● **ABOUT THIS TASK**
Show all the lines in the data below that include the word "Position".

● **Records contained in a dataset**
=== Section Start ===

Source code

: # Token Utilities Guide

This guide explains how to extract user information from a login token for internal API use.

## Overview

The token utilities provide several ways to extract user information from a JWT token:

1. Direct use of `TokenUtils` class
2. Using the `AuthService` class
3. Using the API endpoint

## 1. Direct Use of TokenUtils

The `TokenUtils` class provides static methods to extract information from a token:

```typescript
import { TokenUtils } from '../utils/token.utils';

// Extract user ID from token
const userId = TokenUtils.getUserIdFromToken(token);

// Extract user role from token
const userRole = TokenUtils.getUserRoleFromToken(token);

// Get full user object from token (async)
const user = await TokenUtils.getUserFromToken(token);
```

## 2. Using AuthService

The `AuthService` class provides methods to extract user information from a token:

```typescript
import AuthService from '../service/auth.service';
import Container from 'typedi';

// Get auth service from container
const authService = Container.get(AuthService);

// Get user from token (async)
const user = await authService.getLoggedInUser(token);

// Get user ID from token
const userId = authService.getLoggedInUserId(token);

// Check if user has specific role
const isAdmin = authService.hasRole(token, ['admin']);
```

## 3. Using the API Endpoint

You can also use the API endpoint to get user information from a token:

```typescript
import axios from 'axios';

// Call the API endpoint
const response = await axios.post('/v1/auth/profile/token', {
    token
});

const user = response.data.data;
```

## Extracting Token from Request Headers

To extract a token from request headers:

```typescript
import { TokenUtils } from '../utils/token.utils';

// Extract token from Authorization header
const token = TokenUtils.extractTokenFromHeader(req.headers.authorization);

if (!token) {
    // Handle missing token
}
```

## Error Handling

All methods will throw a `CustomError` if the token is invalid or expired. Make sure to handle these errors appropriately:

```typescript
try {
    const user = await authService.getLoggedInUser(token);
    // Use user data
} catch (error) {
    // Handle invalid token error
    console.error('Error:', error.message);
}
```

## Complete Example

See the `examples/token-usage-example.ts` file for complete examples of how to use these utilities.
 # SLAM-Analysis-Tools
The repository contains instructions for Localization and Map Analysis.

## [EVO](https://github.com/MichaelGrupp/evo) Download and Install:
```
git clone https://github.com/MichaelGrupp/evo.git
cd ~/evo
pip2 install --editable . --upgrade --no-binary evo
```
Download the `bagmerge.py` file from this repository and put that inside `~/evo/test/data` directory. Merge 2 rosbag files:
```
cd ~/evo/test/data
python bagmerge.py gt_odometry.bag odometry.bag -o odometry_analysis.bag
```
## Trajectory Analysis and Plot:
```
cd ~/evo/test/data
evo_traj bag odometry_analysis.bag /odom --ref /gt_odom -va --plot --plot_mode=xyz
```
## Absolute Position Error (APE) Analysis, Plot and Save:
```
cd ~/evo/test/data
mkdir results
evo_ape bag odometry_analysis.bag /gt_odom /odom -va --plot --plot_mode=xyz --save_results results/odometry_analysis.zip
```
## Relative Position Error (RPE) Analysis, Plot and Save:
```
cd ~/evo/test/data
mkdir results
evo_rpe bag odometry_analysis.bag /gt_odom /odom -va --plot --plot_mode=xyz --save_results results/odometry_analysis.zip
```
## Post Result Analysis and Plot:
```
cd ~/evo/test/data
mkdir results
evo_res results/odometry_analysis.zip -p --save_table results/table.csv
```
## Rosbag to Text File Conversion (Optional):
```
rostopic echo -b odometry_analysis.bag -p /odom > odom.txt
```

=== Section End ===

● **RESPONSE TO THE TASK**
## Absolute Position Error (APE) Analysis, Plot and Save:
## Relative Position Error (RPE) Analysis, Plot and Save:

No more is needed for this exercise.